What I found significant is that she draws always a pair of humans. A boy AND a girl. A king AND a queen. Somehow it has been imprinted on her that this is how it should be. That reminds me of a (Dutch) friend of mine. Single parents in Holland are a perfectly normal phenomenon. Children who have no father (and I do not mean those who have a father but he is no longer living with them) is maybe not as usual, but not unusual either. And so I have a (Dutch) friend, living here in Beirut, with her daughter. There is no husband, and no father. A conscious decision on the part of the mother. The daughter goes to school here, and she knows she has no father. She has a mother, but no father. This was a concept however that her (Lebanese) teachers could not get.
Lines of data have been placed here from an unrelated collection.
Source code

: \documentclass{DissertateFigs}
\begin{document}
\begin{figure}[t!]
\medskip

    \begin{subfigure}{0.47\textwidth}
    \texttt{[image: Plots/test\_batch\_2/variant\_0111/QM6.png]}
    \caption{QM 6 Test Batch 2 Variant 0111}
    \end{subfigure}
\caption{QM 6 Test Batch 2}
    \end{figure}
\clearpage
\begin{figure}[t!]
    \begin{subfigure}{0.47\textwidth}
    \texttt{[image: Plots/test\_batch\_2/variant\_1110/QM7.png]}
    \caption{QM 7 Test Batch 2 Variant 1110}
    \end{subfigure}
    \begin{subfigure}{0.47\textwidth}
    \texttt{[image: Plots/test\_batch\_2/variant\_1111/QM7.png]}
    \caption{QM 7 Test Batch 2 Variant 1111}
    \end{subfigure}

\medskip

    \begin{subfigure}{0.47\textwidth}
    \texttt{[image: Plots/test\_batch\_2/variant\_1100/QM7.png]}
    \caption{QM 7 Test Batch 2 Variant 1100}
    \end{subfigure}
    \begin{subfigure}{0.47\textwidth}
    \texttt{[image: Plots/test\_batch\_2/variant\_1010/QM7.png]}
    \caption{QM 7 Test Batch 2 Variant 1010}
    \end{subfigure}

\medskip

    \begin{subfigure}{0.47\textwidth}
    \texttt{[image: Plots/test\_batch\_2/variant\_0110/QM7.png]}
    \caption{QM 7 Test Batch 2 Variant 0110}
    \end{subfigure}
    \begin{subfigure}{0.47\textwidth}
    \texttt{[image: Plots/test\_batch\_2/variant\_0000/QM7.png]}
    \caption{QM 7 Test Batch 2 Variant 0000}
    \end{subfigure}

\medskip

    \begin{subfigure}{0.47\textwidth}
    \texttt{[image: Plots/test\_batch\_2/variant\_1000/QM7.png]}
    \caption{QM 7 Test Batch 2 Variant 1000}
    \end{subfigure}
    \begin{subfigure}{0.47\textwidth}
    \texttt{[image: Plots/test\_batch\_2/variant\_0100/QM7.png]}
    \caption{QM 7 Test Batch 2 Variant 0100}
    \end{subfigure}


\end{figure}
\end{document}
So whenever she was asked to draw a portrait of the family, she would draw it with her mom, and she always got remarks over this, much to the exasperation of the mother, who finally pulled her out and enrolled her into a somewhat more modern school, where the concepts of ‘no father’ is more or less understood (but still frowned upon).
I wonder if teachers (and society) influence a child into what should be in the picture. What makes a 'proper' picture, and what does not?